▶ [Exercise details]: The listing below is to be duplicated exactly, with every picture omitted.

▶ [Dataset excerpts]:
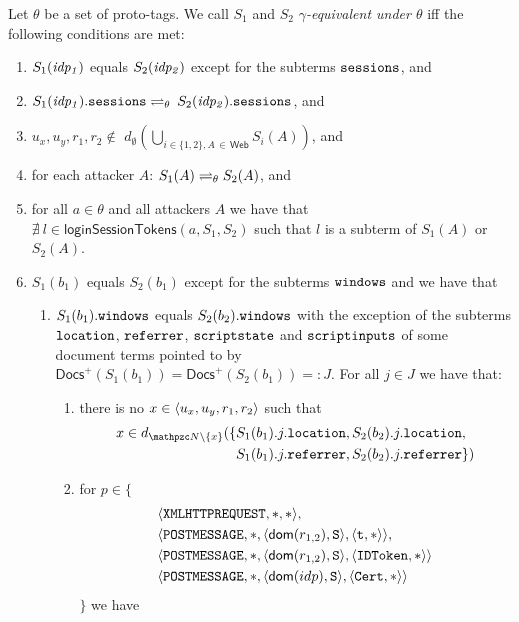   \begin{definition}\label{def:rp:eq-of-states}
    Let $\theta$ be a set of proto-tags. %
    We call $S_1$ and $S_2$ \emph{$\gamma$-equivalent under 
    $\theta$} iff the following conditions are met:
    \begin{enumerate}
    \item\label{eqs:rp:idp} 
      $S_1(\mathit{idp_1})$ equals $S_2(\mathit{idp_2})$ except
      for the subterms $\mathtt{sessions}$, and
    \item\label{eqs:rp:idp-sessions} 
      $S_1(\mathit{idp_1}).\mathtt{sessions} \rightleftharpoons_{\theta}$ 
      $S_2(\mathit{idp_2}).\mathtt{sessions}$, and
    \item\label{eqs:rp:att-unknown}
      $u_x, u_y, r_1, r_2 \not\in $
      $d_\emptyset(\bigcup_{i\in\{1,2\},A\,\in\,\mathsf{Web}}S_i(A))$, and
    \item\label{eqs:rp:att} 
      for each attacker $A$:
      $S_1(A) \rightleftharpoons_{\theta} S_2(A)$, and
    \item\label{eqs:rp:att-not-l} 
      for all $a\in\theta$ and all attackers $A$ we have that
      $\nexists\ l \in \mathsf{loginSessionTokens}(a,S_1,S_2)$ 
      such that $l$ is a subterm of $S_1(A)$ or $S_2(A)$.
    \item\label{eqs:rp:b} 
      $S_1(b_1)$ equals $S_2(b_1)$ except for the subterms 
      $\mathtt{windows}$ and we have that
      \begin{enumerate}
      \item\label{eqs:rp:b:w}
        $S_1(b_1).\mathtt{windows}$ equals $S_2(b_2).\mathtt{windows}$ 
        with the exception of the subterms $\mathtt{location}$, $\mathtt{referrer}$, $\mathtt{scriptstate}$ 
        and $\mathtt{scriptinputs}$ of some document terms pointed 
        to by $\mathsf{Docs}^+(S_1(b_1)) = \mathsf{Docs}^+(S_2(b_1)) =: J$. 
        For all $j \in J$ we have that: 
        \begin{enumerate}
        \item there is no $x\in\langle {{}u_x, u_y, r_1, r_2} \rangle$ such that
          \begin{align*}
            x \in d_{\nonces \setminus \{x\}}(\{&S_1(b_1).j.\str{location}
            ,  S_2(b_2).j.\str{location},\\ & S_1(b_1).j.\str{referrer} , 
            S_2(b_2).j.\str{referrer}\})
          \end{align*}
        \item for $p \in \{$
          \begin{align*}
            & \langle\mathtt{XMLHTTPREQUEST},*,*\rangle,\\
            & \langle\mathtt{POSTMESSAGE},*,\langle\mathsf{dom}(r_{1,2}), \mathtt{S}\rangle,\langle\mathtt{t}, *\rangle\rangle,\\
            & \langle\mathtt{POSTMESSAGE},*,\langle\mathsf{dom}(r_{1,2}), \mathtt{S}\rangle,\langle\mathtt{IDToken}, *\rangle\rangle\\
            & \langle\mathtt{POSTMESSAGE},*,\langle\mathsf{dom}(idp), \mathtt{S}\rangle,\langle\mathtt{Cert}, *\rangle\rangle
          \end{align*}
          $\}$ we have


\end{enumerate}
\end{enumerate}
\end{enumerate}
\end{definition}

▶ [Result]:
   \begin{definition}\label{def:rp:eq-of-states}
    Let $\theta$ be a set of proto-tags. %
    We call $S_1$ and $S_2$ \emph{$\gamma$-equivalent under 
    $\theta$} iff the following conditions are met:
    \begin{enumerate}
    \item\label{eqs:rp:idp} 
      $S_1(\mathit{idp_1})$ equals $S_2(\mathit{idp_2})$ except
      for the subterms $\mathtt{sessions}$, and
    \item\label{eqs:rp:idp-sessions} 
      $S_1(\mathit{idp_1}).\mathtt{sessions} \rightleftharpoons_{\theta}$ 
      $S_2(\mathit{idp_2}).\mathtt{sessions}$, and
    \item\label{eqs:rp:att-unknown}
      $u_x, u_y, r_1, r_2 \not\in $
      $d_\emptyset(\bigcup_{i\in\{1,2\},A\,\in\,\mathsf{Web}}S_i(A))$, and
    \item\label{eqs:rp:att} 
      for each attacker $A$:
      $S_1(A) \rightleftharpoons_{\theta} S_2(A)$, and
    \item\label{eqs:rp:att-not-l} 
      for all $a\in\theta$ and all attackers $A$ we have that
      $\nexists\ l \in \mathsf{loginSessionTokens}(a,S_1,S_2)$ 
      such that $l$ is a subterm of $S_1(A)$ or $S_2(A)$.
    \item\label{eqs:rp:b} 
      $S_1(b_1)$ equals $S_2(b_1)$ except for the subterms 
      $\mathtt{windows}$ and we have that
      \begin{enumerate}
      \item\label{eqs:rp:b:w}
        $S_1(b_1).\mathtt{windows}$ equals $S_2(b_2).\mathtt{windows}$ 
        with the exception of the subterms $\mathtt{location}$, $\mathtt{referrer}$, $\mathtt{scriptstate}$ 
        and $\mathtt{scriptinputs}$ of some document terms pointed 
        to by $\mathsf{Docs}^+(S_1(b_1)) = \mathsf{Docs}^+(S_2(b_1)) =: J$. 
        For all $j \in J$ we have that: 
        \begin{enumerate}
        \item there is no $x\in\langle {{}u_x, u_y, r_1, r_2} \rangle$ such that
          \begin{align*}
            x \in d_{\nonces \setminus \{x\}}(\{&S_1(b_1).j.\str{location}
            ,  S_2(b_2).j.\str{location},\\ & S_1(b_1).j.\str{referrer} , 
            S_2(b_2).j.\str{referrer}\})
          \end{align*}
        \item for $p \in \{$
          \begin{align*}
            & \langle\mathtt{XMLHTTPREQUEST},*,*\rangle,\\
            & \langle\mathtt{POSTMESSAGE},*,\langle\mathsf{dom}(r_{1,2}), \mathtt{S}\rangle,\langle\mathtt{t}, *\rangle\rangle,\\
            & \langle\mathtt{POSTMESSAGE},*,\langle\mathsf{dom}(r_{1,2}), \mathtt{S}\rangle,\langle\mathtt{IDToken}, *\rangle\rangle\\
            & \langle\mathtt{POSTMESSAGE},*,\langle\mathsf{dom}(idp), \mathtt{S}\rangle,\langle\mathtt{Cert}, *\rangle\rangle
          \end{align*}
          $\}$ we have


\end{enumerate}
\end{enumerate}
\end{enumerate}
\end{definition}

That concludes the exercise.